人单核源性泡沫细胞疾病模型的建立

　　作者：吴鹏 刘映峰 梁东辉 陈允钦 缪绯 刘永源 作者单位：南方医科大学附属珠江医院心血管内科，广东 广州 510282

　　【摘要】 目的 建立人单核源性泡沫细胞的疾病模型，为动脉粥样硬化(AS)的发生发展机制及其防治研究提供新途径。方法 采用密度梯度离心法分离冠心病患者外周血单核细胞，以80 nmol/L佛波酯(PMA)诱导48 h使之转化为巨噬细胞，然后与80 mg/L氧化低密度脂蛋白(oxLDL)共孵育48 h，使之转化为泡沫细胞。结果 经PMA诱导后，光镜下观察发现单核细胞已转化为形态典型的巨噬细胞。与oxLDL共孵育48 h后，油红O染色和透射电镜观察发现细胞内出现了大量的红染颗粒或脂质空泡。高效液相色谱检测发现细胞内胆固醇(TC)明显增加，其中胆固醇酯(CE)含量大于TC的60%，符合泡沫细胞的定义。结论 从离体细胞培养方面探寻并建立了人单核源性泡沫细胞的疾病模型，该模型的病生特性与人类AS疾病接近，具有制备方法简易、细胞材料来源广等优点。

　　【关键词】 单核细胞;巨噬细胞;泡沫细胞;动脉粥样硬化;模型

　　Establishment of a human monocytederived foam cell disease model

　　WU Peng，LIU YingFeng，LIANG DongHui,et al.

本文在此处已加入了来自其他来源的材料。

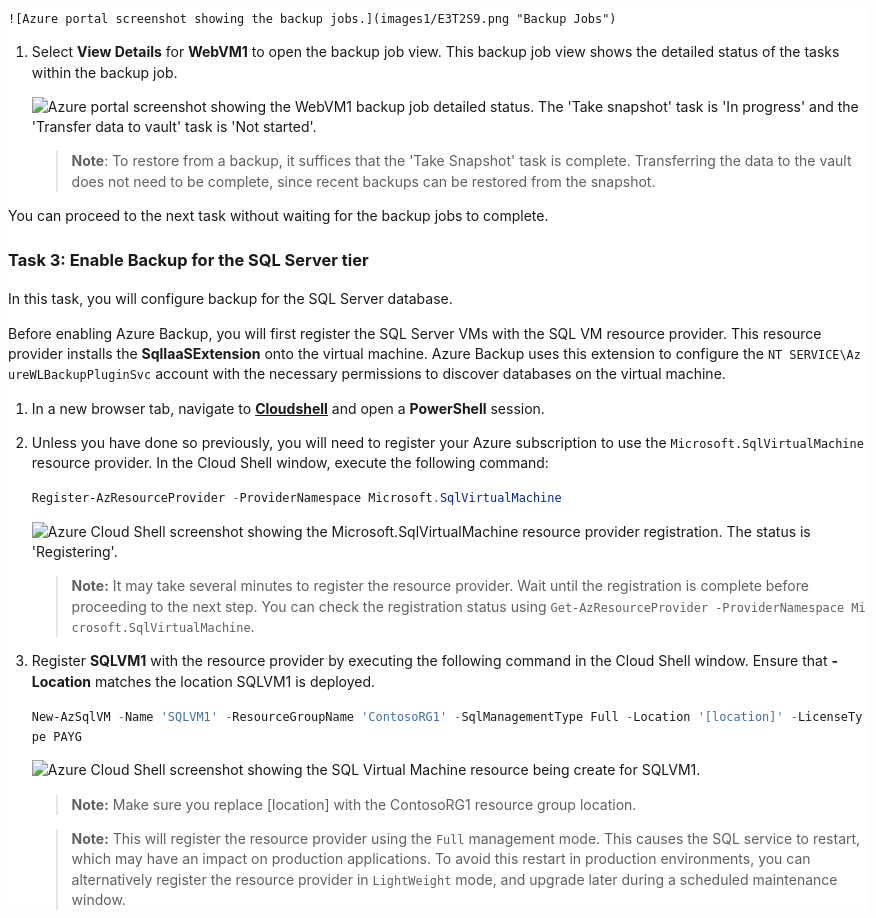    ![Azure portal screenshot showing the backup jobs.](images1/E3T2S9.png "Backup Jobs")

1.  Select **View Details** for **WebVM1** to open the backup job view. This backup job view shows the detailed status of the tasks within the backup job.

      ![Azure portal screenshot showing the WebVM1 backup job detailed status. The 'Take snapshot' task is 'In progress' and the 'Transfer data to vault' task is 'Not started'.](images1/E3T2S10.png "Backup Job - WebVM1")

      > **Note**: To restore from a backup, it suffices that the 'Take Snapshot' task is complete. Transferring the data to the vault does not need to be complete, since recent backups can be restored from the snapshot.

   You can proceed to the next task without waiting for the backup jobs to complete.


### Task 3: Enable Backup for the SQL Server tier

In this task, you will configure backup for the SQL Server database.

Before enabling Azure Backup, you will first register the SQL Server VMs with the SQL VM resource provider. This resource provider installs the **SqlIaaSExtension** onto the virtual machine. Azure Backup uses this extension to configure the `NT SERVICE\AzureWLBackupPluginSvc` account with the necessary permissions to discover databases on the virtual machine.

1. In a new browser tab, navigate to **[Cloudshell](https://portal.azure.com/#cloudshell/)** and open a **PowerShell** session.

1. Unless you have done so previously, you will need to register your Azure subscription to use the `Microsoft.SqlVirtualMachine` resource provider. In the Cloud Shell window, execute the following command:

    ```PowerShell
    Register-AzResourceProvider -ProviderNamespace Microsoft.SqlVirtualMachine
    ```
    ![Azure Cloud Shell screenshot showing the Microsoft.SqlVirtualMachine resource provider registration. The status is 'Registering'.](images/bk-sql-rp1a.png "Register resource provider")

    > **Note:** It may take several minutes to register the resource provider. Wait until the registration is complete before proceeding to the next step. You can check the registration status using `Get-AzResourceProvider -ProviderNamespace Microsoft.SqlVirtualMachine`.


1. Register **SQLVM1** with the resource provider by executing the following command in the Cloud Shell window. Ensure that **-Location** matches the location SQLVM1 is deployed.

    ```PowerShell
    New-AzSqlVM -Name 'SQLVM1' -ResourceGroupName 'ContosoRG1' -SqlManagementType Full -Location '[location]' -LicenseType PAYG
    ```

    ![Azure Cloud Shell screenshot showing the SQL Virtual Machine resource being create for SQLVM1.](images/bk-sql-rp2.png "Register resource provider")
    
    > **Note:** Make sure you replace [location] with the ContosoRG1 resource group location.

    > **Note:** This will register the resource provider using the `Full` management mode. This causes the SQL service to restart, which may have an impact on production applications. To avoid this restart in production environments, you can alternatively register the resource provider in `LightWeight` mode, and upgrade later during a scheduled maintenance window.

　　Zhujiang Hospital，Southern Medical University，Guangzhou 510282，Guangdong，China

　　【Abstract】 Objective To establish a human monocytederived foam cell model，so as to offer a novel method for studying the pathogenesis and progression mechanisms as well as the prevention and treatment of atherosclerosis (AS).Methods Monocytes were isolated from peripheral blood of coronary heart disease (CHD) cases by FicollHypaque density gradient centrifugation.The isolated cells were induced by phorbol 12myristate 13acetate (PMA) at 80 nmol/L for 48 h and coincubated with oxLDL at 80 mg/L for another 48 h.Results Macrophages in typical morphologies were successfully transferred from monocytes induced by PMA.When incubated with 80 mg/L oxLDL，the ratio of cellular cholesteryl ester to total cholesterol in macrophages was beyond 60% identified by HPLC analysis，and there were also many lipid droplets displayed in cells both under transmission electron and light microscopes，which indicating the formation of foam cells.Conclusions A foam cell model is successfully established in vitro from monocytes of CHD cases.The physiopathologic characteristics of the model are some more similar to that of human AS diseases than other models，further more，the derived cells are easily obtained and the model is easily made.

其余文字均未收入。